[Opening DATA TO PROCESS section]

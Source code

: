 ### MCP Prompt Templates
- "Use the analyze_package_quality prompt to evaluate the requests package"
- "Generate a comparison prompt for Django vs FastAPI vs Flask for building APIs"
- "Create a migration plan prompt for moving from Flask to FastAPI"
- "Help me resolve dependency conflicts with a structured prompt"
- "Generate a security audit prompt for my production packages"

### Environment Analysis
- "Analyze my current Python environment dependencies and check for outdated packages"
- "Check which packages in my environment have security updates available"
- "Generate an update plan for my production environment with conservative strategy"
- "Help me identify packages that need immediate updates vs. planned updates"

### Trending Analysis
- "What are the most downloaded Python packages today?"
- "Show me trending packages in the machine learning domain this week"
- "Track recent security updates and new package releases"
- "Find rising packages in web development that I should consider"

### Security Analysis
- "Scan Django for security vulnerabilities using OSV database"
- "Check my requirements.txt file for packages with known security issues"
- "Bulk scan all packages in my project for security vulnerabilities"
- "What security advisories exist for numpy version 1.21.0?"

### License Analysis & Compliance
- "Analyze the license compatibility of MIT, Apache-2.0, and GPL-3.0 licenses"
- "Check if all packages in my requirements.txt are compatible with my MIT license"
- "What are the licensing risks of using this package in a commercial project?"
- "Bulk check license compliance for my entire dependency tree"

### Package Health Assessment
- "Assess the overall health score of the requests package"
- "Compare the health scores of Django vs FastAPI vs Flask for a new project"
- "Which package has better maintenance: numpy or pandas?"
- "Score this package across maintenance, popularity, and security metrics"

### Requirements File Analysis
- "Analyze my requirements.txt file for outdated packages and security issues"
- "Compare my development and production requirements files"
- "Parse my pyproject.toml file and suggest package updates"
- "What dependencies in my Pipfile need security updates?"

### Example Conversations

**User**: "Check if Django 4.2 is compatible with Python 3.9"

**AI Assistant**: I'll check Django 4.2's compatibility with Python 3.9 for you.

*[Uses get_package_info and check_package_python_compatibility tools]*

[Closing DATA TO PROCESS section]

WORK INSTRUCTION: Copy out, from the material above, each line where the word "dependencies" is present.

COMPLETED EXERCISE:
- "Analyze my current Python environment dependencies and check for outdated packages"
- "What dependencies in my Pipfile need security updates?"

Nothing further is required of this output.